# Craftsman 22" 250cc single stage - looking for opinions



## Kinibo (Dec 12, 2013)

I've looked all over the internet and I can't seem to find any useful feedback on this model, so I'm wondering if anyone here has any experience with it. I like that it's 250cc, and the metal reinforced augur is very appealing at first glance. But as for quality, who knows?

CRAFTSMAN®/MD 22" 250cc Single Stage Snow Blower

Thanks for your feedback, folks!


----------



## nwcove (Mar 2, 2015)

cant give any real world experience, but it sure does have big torque for a ss , and lotsa bells and whistles.....maybe even to many ? 
what type of area do you need to clear and what snow conditions do you typically have to deal with?


----------



## 69ariens (Jan 29, 2011)

I would skip it.

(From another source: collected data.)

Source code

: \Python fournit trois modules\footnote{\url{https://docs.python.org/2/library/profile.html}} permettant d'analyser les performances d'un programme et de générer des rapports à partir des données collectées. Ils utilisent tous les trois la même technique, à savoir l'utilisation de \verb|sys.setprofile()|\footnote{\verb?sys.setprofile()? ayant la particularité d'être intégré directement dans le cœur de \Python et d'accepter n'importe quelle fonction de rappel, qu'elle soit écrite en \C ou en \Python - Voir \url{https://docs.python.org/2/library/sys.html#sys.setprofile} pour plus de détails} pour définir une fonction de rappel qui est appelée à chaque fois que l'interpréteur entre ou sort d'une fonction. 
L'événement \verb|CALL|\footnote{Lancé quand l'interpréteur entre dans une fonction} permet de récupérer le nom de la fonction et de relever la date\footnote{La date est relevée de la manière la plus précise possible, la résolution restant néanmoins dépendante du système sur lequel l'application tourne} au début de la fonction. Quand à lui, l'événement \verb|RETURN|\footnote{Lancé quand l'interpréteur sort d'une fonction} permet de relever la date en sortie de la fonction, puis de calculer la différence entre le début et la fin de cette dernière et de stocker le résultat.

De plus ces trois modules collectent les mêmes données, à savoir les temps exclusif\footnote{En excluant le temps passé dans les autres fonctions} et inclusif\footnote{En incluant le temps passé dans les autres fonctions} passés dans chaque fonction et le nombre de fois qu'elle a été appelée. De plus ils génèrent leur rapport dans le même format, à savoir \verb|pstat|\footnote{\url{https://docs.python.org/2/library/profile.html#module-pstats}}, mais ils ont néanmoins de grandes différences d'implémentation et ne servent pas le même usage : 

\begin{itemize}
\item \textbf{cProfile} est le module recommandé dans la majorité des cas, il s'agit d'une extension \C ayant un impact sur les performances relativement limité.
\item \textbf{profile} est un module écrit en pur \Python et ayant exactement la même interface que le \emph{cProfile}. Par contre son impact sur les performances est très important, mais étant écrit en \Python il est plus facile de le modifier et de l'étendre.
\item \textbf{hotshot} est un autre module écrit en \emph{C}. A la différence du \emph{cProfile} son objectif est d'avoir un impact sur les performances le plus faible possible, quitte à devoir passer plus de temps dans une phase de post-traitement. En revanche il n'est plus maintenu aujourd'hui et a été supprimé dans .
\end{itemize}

They are made by mtd. Your best bet is honda or toro for single stage. Parts are easy to get for the two brands. I am sure the craftsman will work but down the road when you need it the most some thing will break and in stead going to the store for a part, you will have to order on line.


----------



## Snow Knight (Oct 11, 2015)

Actually, these are made by Briggs & Stratton.
They are built on the same platform as the Simplicity and Snapper.
They're not a bad machine, and perform quite well. The best part about them is probably the serrated auger. It helps if you get that thin layer of ice that forms on the snow.

Still, it's a big price to pay for so much.
The headlight really serves no purpose. If it's still snowing out while you're using it, the light shines directly into the snow causing a blinding effect.
Does anyone really need a electric chute turn on a single stage? It's just another part that can break or even freeze up.
To this date, I've never seen an electric chute turn system on any brand worth praising.


----------



## bwdbrn1 (Nov 24, 2010)

Yes, it looks very much like the Brute, Snapper and Simplicity models made by Briggs and Stratton.

Brute 22" Single Stage Snow Blower with SnowShredderâ„¢ Auger - Snow Blowers | Brute Power

https://www.snapper.com/eu/en/snow-blowers/snapper-light-duty

SnowShredder Snow Blower with Serrated Auger | Simplicity

I'd check to see if you have local dealers that carry those lines as well to compare price points, and if you did decide on the Craftsman, if they service them as well, or ask the Sears store where service is available.

Scroll down the Sears page and see the Brute they offer, with manual chute control, for $300.00 less, although it doesn't appear in the picture to have the serrated auger.

http://www.sears.ca/product/brute-b...wblower/671-000923441-1696686?recs=igodigital

The Simplicty version has 15 reviews on snowblowers direct.

http://www.snowblowersdirect.com/Si...aign=1696517&gclid=COqC9aGfrskCFYQ1aQodCYMJpA


----------



## 69ariens (Jan 29, 2011)

I should have looked at the pic my mistake .


----------



## detdrbuzzard (Jan 20, 2012)

its awful heavy


----------



## russkat (Feb 25, 2015)

No first hand knowledge of the Craftsman, but...

From prior single stage experience, I would stick with Toro.
Close to a 30yo ccr2000 and never once did it have to go in for service.
In service again this winter.


----------



## Omnimous (Jan 29, 2019)

I happen to own one of these. It's a beast. I'm talking about sending heavy snow 30 ft. in the air. It's a little heavy, but I am able to lift in in and out of the truck no problem. My biggest issue is if there is not enough snow that it won't use it's full power and then just kind of tosses it halfheartedly a few feet over. The power chute IS SO WORTH IT! It is very nice changing the chute while I turn with nothing more than the touch of a button. Thumbs up, 4 out 5 stars. The power it has in heavy snow makes it very worth the money.


----------